Csgalnact1-flox Mouse

Csgalnact1, which encodes chondroitin sulfate N-acetylgalactosaminyltransferase 1, is a key enzyme in the biosynthesis of sulfated glycosaminoglycans chondroitin and dermatan sulfate [2,3,6]. It initiates chondroitin sulfate (CS) chain biosynthesis on the GAG-protein linker region tetrasaccharide [6]. CS, a major component of proteoglycans in the extracellular matrix, is involved in numerous biological processes, such as synaptic plasticity in the brain and the synthesis of connective tissues [1,4].

Gene knockout mouse models have provided crucial insights into Csgalnact1's functions. T1KO mice (lacking Csgalnact1) show extensive axon regeneration following spinal cord injury and loss of onset of ocular dominance plasticity, suggesting its importance in neuronal plasticity and axon regeneration [1]. Biochemically, the loss of this enzyme reduces CS amount by about 50% in various brain regions, leading to abnormal behaviors in tests like the open-field test, acoustic startle response, and social preference, indicating its role in regulating CS-dependent perineuronal nets (PNNs) [4]. In addition, CSGalNAcT1-KO mice have milder symptoms in experimental autoimmune encephalomyelitis compared to wild-type mice, suggesting CS's contribution to the induction phase of this disease [5]. Diabetic T1KO mice are more resistant to diabetic neuropathy, with more stable pericyte-endothelial cell interactions and less up-regulated Smad2/3 phosphorylation in the transforming growth factor β signaling pathway [7]. In humans, biallelic loss-of-function mutations in Csgalnact1 cause a mild skeletal dysplasia with features like joint hypermobility, axial malalignment, and advanced bone age [2,3,6].

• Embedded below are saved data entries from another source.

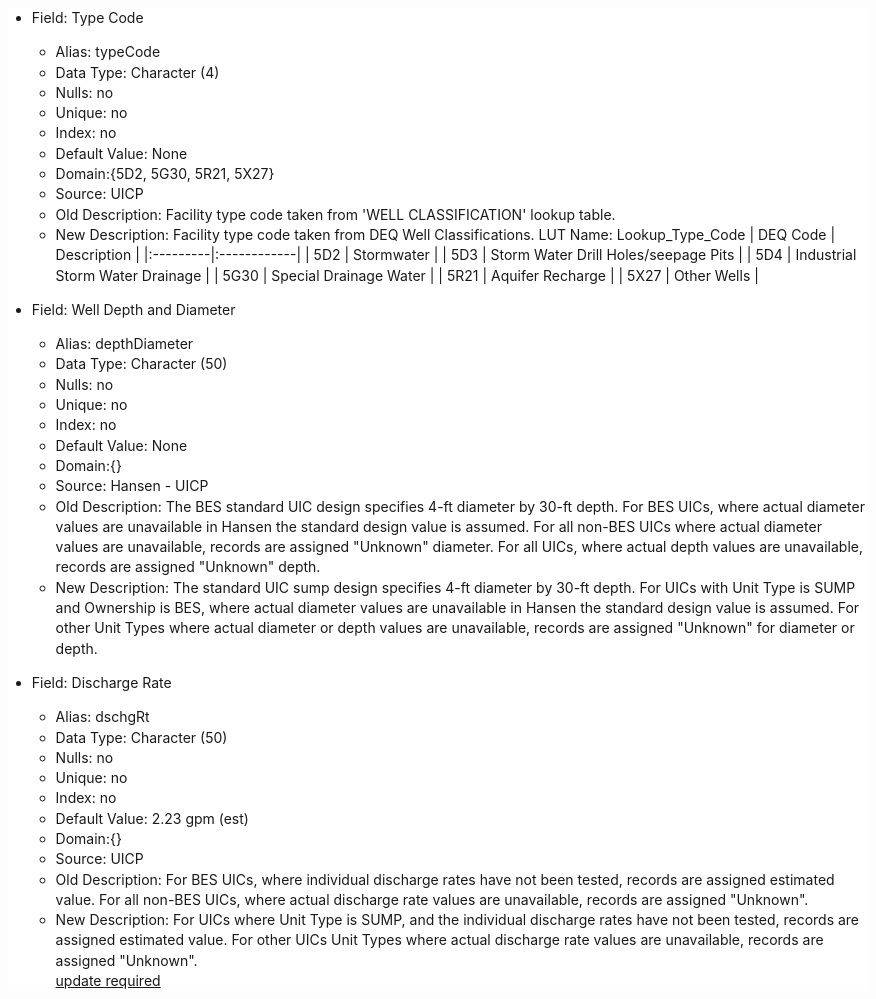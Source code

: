   * Field: Type Code
    * Alias: typeCode
    * Data Type: Character (4)
    * Nulls: no
    * Unique: no
    * Index: no
    * Default Value: None
    * Domain:{5D2, 5G30, 5R21, 5X27}
    * Source: UICP
    * Old Description: Facility type code taken from 'WELL CLASSIFICATION' lookup table.
    * New Description: Facility type code taken from DEQ Well Classifications.
LUT Name: Lookup\_Type\_Code
| DEQ Code | Description |
|:---------|:------------|
| 5D2 | Stormwater |
| 5D3 | Storm Water Drill Holes/seepage Pits |
| 5D4 | Industrial Storm Water Drainage |
| 5G30 | Special Drainage Water |
| 5R21 | Aquifer Recharge |
| 5X27 | Other Wells |

  * Field: Well Depth and Diameter
    * Alias: depthDiameter
    * Data Type: Character (50)
    * Nulls: no
    * Unique: no
    * Index: no
    * Default Value: None
    * Domain:{}
    * Source: Hansen - UICP
    * Old Description: The BES standard UIC design specifies 4-ft diameter by 30-ft depth.  For BES UICs, where actual diameter values are unavailable in Hansen the standard design value is assumed.  For all non-BES UICs where actual diameter values are unavailable, records are assigned "Unknown" diameter.  For all UICs, where actual depth values are unavailable, records are assigned "Unknown" depth.
    * New Description: The standard UIC sump design specifies 4-ft diameter by 30-ft depth.  For UICs with Unit Type is SUMP and Ownership is BES, where actual diameter values are unavailable in Hansen the standard design value is assumed.  For other Unit Types where actual diameter or depth values are unavailable, records are assigned "Unknown" for diameter or depth.

  * Field: Discharge Rate
    * Alias: dschgRt
    * Data Type: Character (50)
    * Nulls: no
    * Unique: no
    * Index: no
    * Default Value: 2.23 gpm (est)
    * Domain:{}
    * Source: UICP
    * Old Description: For BES UICs, where individual discharge rates have not been tested, records are assigned estimated value.  For all non-BES UICs, where actual discharge rate values are unavailable, records are assigned "Unknown".
    * New Description: For UICs where Unit Type is SUMP, and the individual discharge rates have not been tested, records are assigned estimated value.  For other UICs Unit Types where actual discharge rate values are unavailable, records are assigned "Unknown". <div><a href='query.md'>update required</a></li></ul></li></ul>

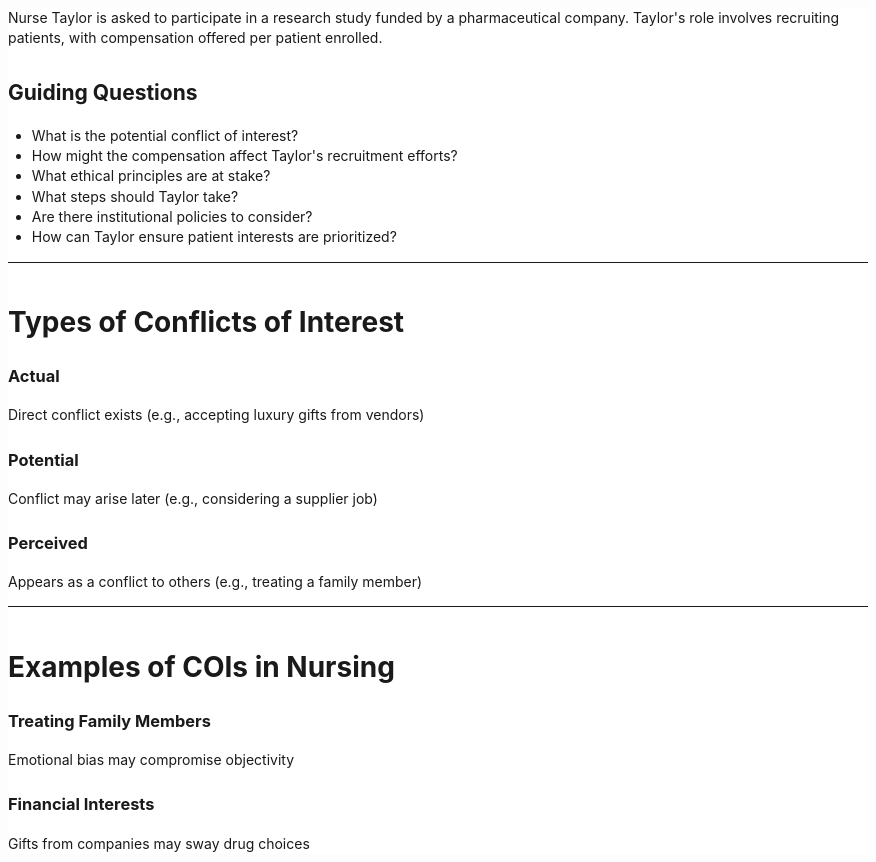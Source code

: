 Nurse Taylor is asked to participate in a research study funded by a pharmaceutical company. Taylor's role involves recruiting patients, with compensation offered per patient enrolled.

## Guiding Questions

- What is the potential conflict of interest?
- How might the compensation affect Taylor's recruitment efforts?
- What ethical principles are at stake?
- What steps should Taylor take?
- Are there institutional policies to consider?
- How can Taylor ensure patient interests are prioritized?

</div>
</div>

---

# Types of Conflicts of Interest

<div class="grid grid-cols-3 gap-4 mt-10">

<div v-click class="p-4 bg-white/10 backdrop-blur rounded-lg shadow-xl">
  <h3 class="text-lg font-bold mb-2 text-gray-800 dark:text-gray-100">Actual</h3>
  <p class="text-gray-800 dark:text-gray-100">Direct conflict exists (e.g., accepting luxury gifts from vendors)</p>
</div>

<div v-click class="p-4 bg-white/10 backdrop-blur rounded-lg shadow-xl">
  <h3 class="text-lg font-bold mb-2 text-gray-800 dark:text-gray-100">Potential</h3>
  <p class="text-gray-800 dark:text-gray-100">Conflict may arise later (e.g., considering a supplier job)</p>
</div>

<div v-click class="p-4 bg-white/10 backdrop-blur rounded-lg shadow-xl">
  <h3 class="text-lg font-bold mb-2 text-gray-800 dark:text-gray-100">Perceived</h3>
  <p class="text-gray-800 dark:text-gray-100">Appears as a conflict to others (e.g., treating a family member)</p>
</div>

</div>

---

# Examples of COIs in Nursing

<div class="grid grid-cols-2 gap-6 mt-4">

<div v-click class="p-4 bg-white/10 backdrop-blur rounded-lg shadow-xl">
  <h3 class="text-lg font-bold mb-2 text-gray-800 dark:text-gray-100">Treating Family Members</h3>
  <p class="text-gray-800 dark:text-gray-100">Emotional bias may compromise objectivity</p>
</div>

<div v-click class="p-4 bg-white/10 backdrop-blur rounded-lg shadow-xl">
  <h3 class="text-lg font-bold mb-2 text-gray-800 dark:text-gray-100">Financial Interests</h3>
  <p class="text-gray-800 dark:text-gray-100">Gifts from companies may sway drug choices</p>
</div>
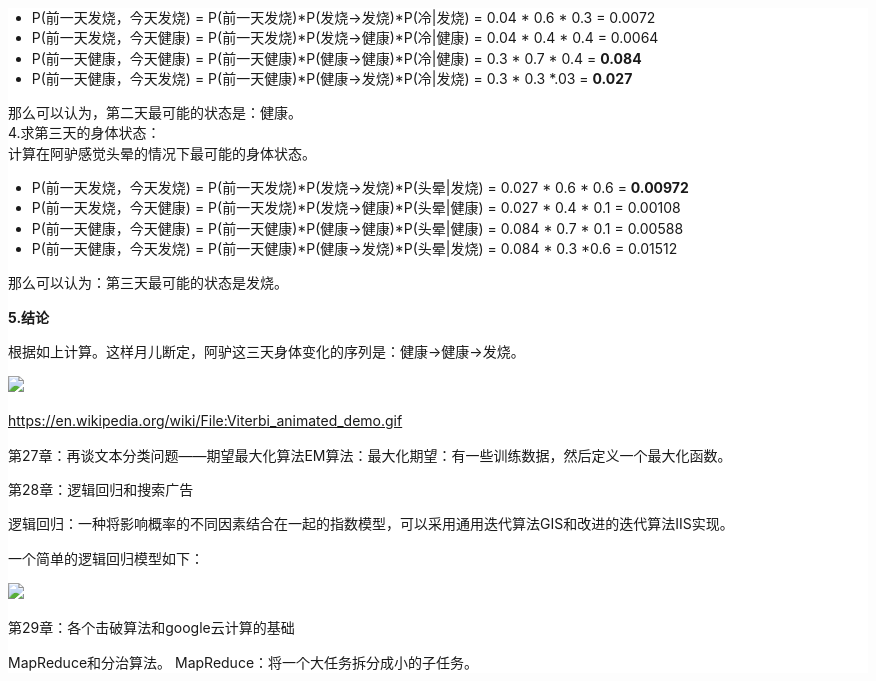 - P(前一天发烧，今天发烧) = P(前一天发烧)*P(发烧->发烧)*P(冷|发烧) = 0.04 * 0.6 * 0.3 = 0.0072
- P(前一天发烧，今天健康) = P(前一天发烧)*P(发烧->健康)*P(冷|健康) = 0.04 * 0.4 * 0.4 = 0.0064
- P(前一天健康，今天健康) = P(前一天健康)*P(健康->健康)*P(冷|健康) = 0.3 * 0.7 * 0.4 = **0.084**
- P(前一天健康，今天发烧) = P(前一天健康)*P(健康->发烧)*P(冷|发烧) = 0.3 * 0.3 *.03 = **0.027**

那么可以认为，第二天最可能的状态是：健康。  
 4.求第三天的身体状态：  
 计算在阿驴感觉头晕的情况下最可能的身体状态。

- P(前一天发烧，今天发烧) = P(前一天发烧)*P(发烧->发烧)*P(头晕|发烧) = 0.027 * 0.6 * 0.6 = **0.00972**
- P(前一天发烧，今天健康) = P(前一天发烧)*P(发烧->健康)*P(头晕|健康) = 0.027 * 0.4 * 0.1 = 0.00108
- P(前一天健康，今天健康) = P(前一天健康)*P(健康->健康)*P(头晕|健康) = 0.084 * 0.7 * 0.1 = 0.00588
- P(前一天健康，今天发烧) = P(前一天健康)*P(健康->发烧)*P(头晕|发烧) = 0.084 * 0.3 *0.6 = 0.01512

那么可以认为：第三天最可能的状态是发烧。

**5.结论**

根据如上计算。这样月儿断定，阿驴这三天身体变化的序列是：健康->健康->发烧。

![](http://yizhanggou.top/imgs/2019/07/Viterbi_animated_demo.gif)

https://en.wikipedia.org/wiki/File:Viterbi_animated_demo.gif

第27章：再谈文本分类问题——期望最大化算法EM算法：最大化期望：有一些训练数据，然后定义一个最大化函数。

第28章：逻辑回归和搜索广告

逻辑回归：一种将影响概率的不同因素结合在一起的指数模型，可以采用通用迭代算法GIS和改进的迭代算法IIS实现。

一个简单的逻辑回归模型如下：

![](http://yizhanggou.top/wp-content/uploads/2018/02/1519042544737-300x73.jpg)

第29章：各个击破算法和google云计算的基础

MapReduce和分治算法。
MapReduce：将一个大任务拆分成小的子任务。

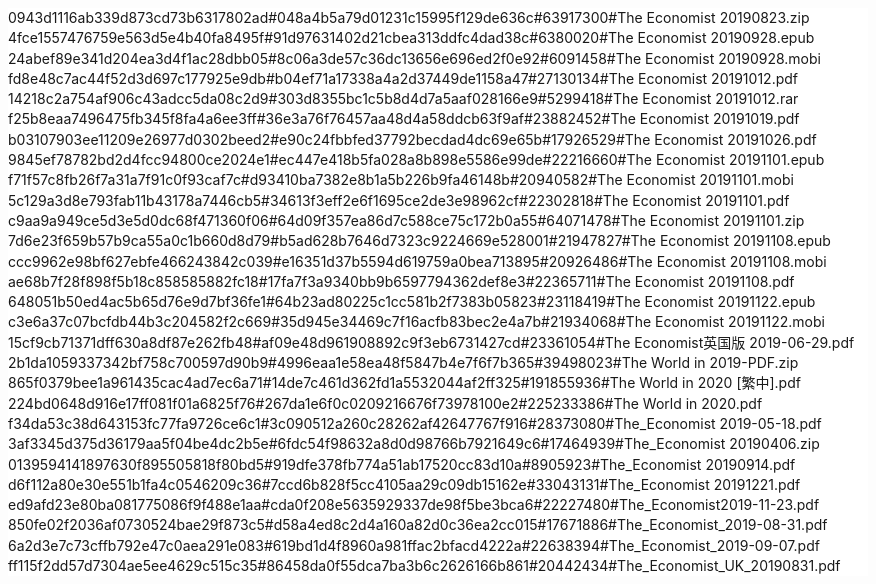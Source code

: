 0943d1116ab339d873cd73b6317802ad#048a4b5a79d01231c15995f129de636c#63917300#The Economist 20190823.zip
4fce1557476759e563d5e4b40fa8495f#91d97631402d21cbea313ddfc4dad38c#6380020#The Economist 20190928.epub
24abef89e341d204ea3d4f1ac28dbb05#8c06a3de57c36dc13656e696ed2f0e92#6091458#The Economist 20190928.mobi
fd8e48c7ac44f52d3d697c177925e9db#b04ef71a17338a4a2d37449de1158a47#27130134#The Economist 20191012.pdf
14218c2a754af906c43adcc5da08c2d9#303d8355bc1c5b8d4d7a5aaf028166e9#5299418#The Economist 20191012.rar
f25b8eaa7496475fb345f8fa4a6ee3ff#36e3a76f76457aa48d4a58ddcb63f9af#23882452#The Economist 20191019.pdf
b03107903ee11209e26977d0302beed2#e90c24fbbfed37792becdad4dc69e65b#17926529#The Economist 20191026.pdf
9845ef78782bd2d4fcc94800ce2024e1#ec447e418b5fa028a8b898e5586e99de#22216660#The Economist 20191101.epub
f71f57c8fb26f7a31a7f91c0f93caf7c#d93410ba7382e8b1a5b226b9fa46148b#20940582#The Economist 20191101.mobi
5c129a3d8e793fab11b43178a7446cb5#34613f3eff2e6f1695ce2de3e98962cf#22302818#The Economist 20191101.pdf
c9aa9a949ce5d3e5d0dc68f471360f06#64d09f357ea86d7c588ce75c172b0a55#64071478#The Economist 20191101.zip
7d6e23f659b57b9ca55a0c1b660d8d79#b5ad628b7646d7323c9224669e528001#21947827#The Economist 20191108.epub
ccc9962e98bf627ebfe466243842c039#e16351d37b5594d619759a0bea713895#20926486#The Economist 20191108.mobi
ae68b7f28f898f5b18c858585882fc18#17fa7f3a9340bb9b6597794362def8e3#22365711#The Economist 20191108.pdf
648051b50ed4ac5b65d76e9d7bf36fe1#64b23ad80225c1cc581b2f7383b05823#23118419#The Economist 20191122.epub
c3e6a37c07bcfdb44b3c204582f2c669#35d945e34469c7f16acfb83bec2e4a7b#21934068#The Economist 20191122.mobi
15cf9cb71371dff630a8df87e262fb48#af09e48d961908892c9f3eb6731427cd#23361054#The Economist英国版 2019-06-29.pdf
2b1da1059337342bf758c700597d90b9#4996eaa1e58ea48f5847b4e7f6f7b365#39498023#The World in 2019-PDF.zip
865f0379bee1a961435cac4ad7ec6a71#14de7c461d362fd1a5532044af2ff325#191855936#The World in 2020 [繁中].pdf
224bd0648d916e17ff081f01a6825f76#267da1e6f0c0209216676f73978100e2#225233386#The World in 2020.pdf
f34da53c38d643153fc77fa9726ce6c1#3c090512a260c28262af42647767f916#28373080#The_Economist 2019-05-18.pdf
3af3345d375d36179aa5f04be4dc2b5e#6fdc54f98632a8d0d98766b7921649c6#17464939#The_Economist 20190406.zip
0139594141897630f895505818f80bd5#919dfe378fb774a51ab17520cc83d10a#8905923#The_Economist 20190914.pdf
d6f112a80e30e551b1fa4c0546209c36#7ccd6b828f5cc4105aa29c09db15162e#33043131#The_Economist 20191221.pdf
ed9afd23e80ba081775086f9f488e1aa#cda0f208e5635929337de98f5be3bca6#22227480#The_Economist2019-11-23.pdf
850fe02f2036af0730524bae29f873c5#d58a4ed8c2d4a160a82d0c36ea2cc015#17671886#The_Economist_2019-08-31.pdf
6a2d3e7c73cffb792e47c0aea291e083#619bd1d4f8960a981ffac2bfacd4222a#22638394#The_Economist_2019-09-07.pdf
ff115f2dd57d7304ae5ee4629c515c35#86458da0f55dca7ba3b6c2626166b861#20442434#The_Economist_UK_20190831.pdf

In conclusion, Csgalnact1 plays essential roles in neuronal plasticity, axon regeneration, immune-related neurological diseases, and skeletal development. The study of Csgalnact1 KO mouse models has significantly advanced our understanding of its functions in these disease-related biological processes, providing potential insights for treating related disorders.